== WHAT THIS TASK INVOLVES ==
Which lines in the records below contain the word "time"? Report each of them.

== INPUT DATA ==
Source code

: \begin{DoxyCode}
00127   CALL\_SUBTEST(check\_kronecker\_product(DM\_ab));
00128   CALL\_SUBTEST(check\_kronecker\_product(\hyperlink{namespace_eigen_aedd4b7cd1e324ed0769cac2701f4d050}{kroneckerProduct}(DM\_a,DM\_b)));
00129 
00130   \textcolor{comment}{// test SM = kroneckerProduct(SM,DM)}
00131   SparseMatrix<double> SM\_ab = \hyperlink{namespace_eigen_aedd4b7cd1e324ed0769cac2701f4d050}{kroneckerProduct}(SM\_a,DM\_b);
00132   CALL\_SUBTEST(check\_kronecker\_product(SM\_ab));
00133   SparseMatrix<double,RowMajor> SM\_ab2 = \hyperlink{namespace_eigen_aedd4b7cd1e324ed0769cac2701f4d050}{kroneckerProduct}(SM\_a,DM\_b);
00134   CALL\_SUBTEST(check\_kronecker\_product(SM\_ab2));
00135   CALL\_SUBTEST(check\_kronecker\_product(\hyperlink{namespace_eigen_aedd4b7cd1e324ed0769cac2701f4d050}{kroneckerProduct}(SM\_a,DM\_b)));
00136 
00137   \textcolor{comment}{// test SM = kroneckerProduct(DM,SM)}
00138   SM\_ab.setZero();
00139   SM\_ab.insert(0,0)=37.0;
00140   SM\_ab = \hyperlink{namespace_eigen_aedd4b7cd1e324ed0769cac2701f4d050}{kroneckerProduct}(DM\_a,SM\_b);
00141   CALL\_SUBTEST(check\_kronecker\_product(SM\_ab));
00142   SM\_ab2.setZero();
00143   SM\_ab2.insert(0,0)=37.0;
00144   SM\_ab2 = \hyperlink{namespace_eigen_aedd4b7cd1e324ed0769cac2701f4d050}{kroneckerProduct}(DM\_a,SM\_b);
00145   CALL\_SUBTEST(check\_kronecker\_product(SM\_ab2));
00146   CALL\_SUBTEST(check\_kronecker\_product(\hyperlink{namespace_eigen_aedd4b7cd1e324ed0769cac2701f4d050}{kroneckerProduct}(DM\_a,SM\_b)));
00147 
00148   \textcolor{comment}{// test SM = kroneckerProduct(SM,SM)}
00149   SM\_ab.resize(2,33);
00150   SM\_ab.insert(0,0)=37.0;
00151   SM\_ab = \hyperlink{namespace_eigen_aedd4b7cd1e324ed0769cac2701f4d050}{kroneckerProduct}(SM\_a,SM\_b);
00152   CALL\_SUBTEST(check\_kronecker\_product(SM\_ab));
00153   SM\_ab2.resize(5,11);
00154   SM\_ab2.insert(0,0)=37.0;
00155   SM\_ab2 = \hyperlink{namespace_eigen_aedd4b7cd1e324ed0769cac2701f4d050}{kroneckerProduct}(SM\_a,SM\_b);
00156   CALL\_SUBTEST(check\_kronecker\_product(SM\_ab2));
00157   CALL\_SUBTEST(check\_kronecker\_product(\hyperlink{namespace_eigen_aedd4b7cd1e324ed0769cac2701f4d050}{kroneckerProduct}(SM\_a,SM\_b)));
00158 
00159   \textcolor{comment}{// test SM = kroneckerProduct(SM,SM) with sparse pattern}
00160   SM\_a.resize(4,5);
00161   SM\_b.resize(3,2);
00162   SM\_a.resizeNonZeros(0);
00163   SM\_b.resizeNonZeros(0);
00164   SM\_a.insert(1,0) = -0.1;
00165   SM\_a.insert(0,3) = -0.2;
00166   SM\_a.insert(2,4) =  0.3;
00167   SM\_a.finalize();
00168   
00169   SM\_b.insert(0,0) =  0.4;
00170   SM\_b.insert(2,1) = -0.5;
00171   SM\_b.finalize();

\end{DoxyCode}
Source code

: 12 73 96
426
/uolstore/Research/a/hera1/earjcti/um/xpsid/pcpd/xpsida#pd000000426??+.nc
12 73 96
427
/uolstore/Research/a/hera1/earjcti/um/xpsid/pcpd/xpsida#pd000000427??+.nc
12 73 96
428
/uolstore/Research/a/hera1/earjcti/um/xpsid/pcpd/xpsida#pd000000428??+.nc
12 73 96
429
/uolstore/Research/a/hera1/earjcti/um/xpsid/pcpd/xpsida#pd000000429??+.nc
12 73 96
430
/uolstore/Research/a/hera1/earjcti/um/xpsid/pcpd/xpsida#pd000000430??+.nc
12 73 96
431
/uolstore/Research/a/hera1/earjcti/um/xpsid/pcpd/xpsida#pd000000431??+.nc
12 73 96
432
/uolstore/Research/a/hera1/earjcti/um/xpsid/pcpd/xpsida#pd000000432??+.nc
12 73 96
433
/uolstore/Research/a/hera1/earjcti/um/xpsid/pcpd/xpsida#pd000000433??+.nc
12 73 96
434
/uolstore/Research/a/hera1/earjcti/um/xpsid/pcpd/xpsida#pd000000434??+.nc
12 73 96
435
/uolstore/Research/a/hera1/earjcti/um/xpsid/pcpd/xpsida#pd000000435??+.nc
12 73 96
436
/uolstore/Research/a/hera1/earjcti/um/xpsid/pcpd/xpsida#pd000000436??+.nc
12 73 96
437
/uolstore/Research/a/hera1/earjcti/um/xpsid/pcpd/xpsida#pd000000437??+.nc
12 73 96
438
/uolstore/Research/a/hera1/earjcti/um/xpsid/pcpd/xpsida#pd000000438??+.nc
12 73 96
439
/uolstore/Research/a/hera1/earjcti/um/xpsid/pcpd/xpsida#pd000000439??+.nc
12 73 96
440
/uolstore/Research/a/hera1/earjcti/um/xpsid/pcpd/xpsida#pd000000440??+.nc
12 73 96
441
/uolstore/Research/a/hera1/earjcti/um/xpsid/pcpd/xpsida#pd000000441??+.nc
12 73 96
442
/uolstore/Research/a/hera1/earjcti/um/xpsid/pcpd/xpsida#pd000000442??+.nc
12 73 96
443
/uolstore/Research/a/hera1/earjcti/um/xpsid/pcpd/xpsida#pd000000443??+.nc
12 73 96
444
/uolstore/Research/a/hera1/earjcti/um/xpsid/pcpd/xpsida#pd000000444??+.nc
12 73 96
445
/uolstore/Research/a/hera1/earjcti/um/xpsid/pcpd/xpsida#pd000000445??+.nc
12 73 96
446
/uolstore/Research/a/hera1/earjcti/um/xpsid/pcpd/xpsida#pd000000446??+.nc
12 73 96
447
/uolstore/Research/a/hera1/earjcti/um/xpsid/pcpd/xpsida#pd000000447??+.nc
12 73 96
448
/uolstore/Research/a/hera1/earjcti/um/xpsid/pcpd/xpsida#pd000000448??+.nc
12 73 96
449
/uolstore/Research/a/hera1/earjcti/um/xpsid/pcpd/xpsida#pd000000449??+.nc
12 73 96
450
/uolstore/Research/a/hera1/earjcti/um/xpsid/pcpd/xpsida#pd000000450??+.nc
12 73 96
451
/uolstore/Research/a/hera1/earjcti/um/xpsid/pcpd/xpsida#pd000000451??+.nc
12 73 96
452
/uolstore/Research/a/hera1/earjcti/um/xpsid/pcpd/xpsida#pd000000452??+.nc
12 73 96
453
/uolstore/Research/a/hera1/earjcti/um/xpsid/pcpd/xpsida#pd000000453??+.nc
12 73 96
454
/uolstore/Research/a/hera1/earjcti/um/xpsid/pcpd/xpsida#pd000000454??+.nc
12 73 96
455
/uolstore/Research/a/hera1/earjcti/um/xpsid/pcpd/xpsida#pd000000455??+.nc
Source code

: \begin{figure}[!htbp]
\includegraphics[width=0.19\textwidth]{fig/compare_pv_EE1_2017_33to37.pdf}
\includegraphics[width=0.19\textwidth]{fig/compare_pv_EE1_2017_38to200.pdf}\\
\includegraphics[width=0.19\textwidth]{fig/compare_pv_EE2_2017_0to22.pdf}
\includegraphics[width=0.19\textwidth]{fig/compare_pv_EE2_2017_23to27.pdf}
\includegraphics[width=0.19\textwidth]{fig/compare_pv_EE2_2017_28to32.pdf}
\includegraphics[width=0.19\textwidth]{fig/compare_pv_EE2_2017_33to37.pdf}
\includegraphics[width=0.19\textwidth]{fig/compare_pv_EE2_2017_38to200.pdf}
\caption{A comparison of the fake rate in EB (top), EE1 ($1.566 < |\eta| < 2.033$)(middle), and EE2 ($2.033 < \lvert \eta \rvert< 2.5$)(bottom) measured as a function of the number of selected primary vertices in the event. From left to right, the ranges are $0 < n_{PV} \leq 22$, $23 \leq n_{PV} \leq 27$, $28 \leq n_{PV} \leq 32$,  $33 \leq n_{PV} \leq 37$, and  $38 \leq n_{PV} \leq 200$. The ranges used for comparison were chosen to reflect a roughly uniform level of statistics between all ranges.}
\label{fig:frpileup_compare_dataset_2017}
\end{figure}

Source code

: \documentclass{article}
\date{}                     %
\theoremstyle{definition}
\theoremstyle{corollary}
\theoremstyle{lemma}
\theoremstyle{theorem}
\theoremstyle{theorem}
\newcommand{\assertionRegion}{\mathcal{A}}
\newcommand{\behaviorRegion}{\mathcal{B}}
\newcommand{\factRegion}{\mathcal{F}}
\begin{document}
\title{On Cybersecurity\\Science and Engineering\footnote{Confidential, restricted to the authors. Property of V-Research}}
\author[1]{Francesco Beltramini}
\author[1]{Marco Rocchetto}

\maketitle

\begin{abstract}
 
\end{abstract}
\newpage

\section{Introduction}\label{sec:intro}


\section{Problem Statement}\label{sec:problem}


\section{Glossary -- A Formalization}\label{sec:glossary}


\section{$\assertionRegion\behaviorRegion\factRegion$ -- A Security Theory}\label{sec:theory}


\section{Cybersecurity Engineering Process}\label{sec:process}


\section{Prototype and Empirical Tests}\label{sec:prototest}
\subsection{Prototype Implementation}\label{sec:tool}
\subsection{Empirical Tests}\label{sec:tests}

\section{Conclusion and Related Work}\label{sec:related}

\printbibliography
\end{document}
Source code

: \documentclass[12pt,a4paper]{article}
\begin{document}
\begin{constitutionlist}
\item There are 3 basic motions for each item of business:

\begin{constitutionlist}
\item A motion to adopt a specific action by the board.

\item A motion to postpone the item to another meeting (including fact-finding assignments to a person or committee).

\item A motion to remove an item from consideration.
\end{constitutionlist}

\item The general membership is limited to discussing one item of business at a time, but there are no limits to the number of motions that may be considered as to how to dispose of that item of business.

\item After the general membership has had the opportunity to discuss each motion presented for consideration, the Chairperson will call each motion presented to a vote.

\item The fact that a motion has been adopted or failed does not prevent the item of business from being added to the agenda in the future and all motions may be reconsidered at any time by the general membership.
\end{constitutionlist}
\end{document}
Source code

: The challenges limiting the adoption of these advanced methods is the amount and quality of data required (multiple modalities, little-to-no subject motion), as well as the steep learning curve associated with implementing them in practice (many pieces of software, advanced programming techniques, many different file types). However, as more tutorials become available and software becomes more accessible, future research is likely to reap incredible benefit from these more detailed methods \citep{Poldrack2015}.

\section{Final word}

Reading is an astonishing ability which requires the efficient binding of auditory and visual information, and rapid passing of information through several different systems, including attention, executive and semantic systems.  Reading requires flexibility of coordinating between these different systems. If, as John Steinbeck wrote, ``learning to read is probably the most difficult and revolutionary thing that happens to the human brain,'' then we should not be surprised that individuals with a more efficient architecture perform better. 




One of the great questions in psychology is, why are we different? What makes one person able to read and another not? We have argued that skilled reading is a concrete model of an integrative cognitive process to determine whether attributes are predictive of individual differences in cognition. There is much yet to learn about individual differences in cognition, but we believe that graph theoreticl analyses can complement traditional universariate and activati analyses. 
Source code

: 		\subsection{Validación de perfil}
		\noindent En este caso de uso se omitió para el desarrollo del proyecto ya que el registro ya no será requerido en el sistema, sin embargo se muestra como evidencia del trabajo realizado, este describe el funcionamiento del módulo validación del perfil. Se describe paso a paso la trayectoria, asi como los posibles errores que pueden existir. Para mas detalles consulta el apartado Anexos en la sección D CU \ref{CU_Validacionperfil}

== WRITTEN SOLUTION ==
\item The general membership is limited to discussing one item of business at a time, but there are no limits to the number of motions that may be considered as to how to dispose of that item of business.
\item The fact that a motion has been adopted or failed does not prevent the item of business from being added to the agenda in the future and all motions may be reconsidered at any time by the general membership.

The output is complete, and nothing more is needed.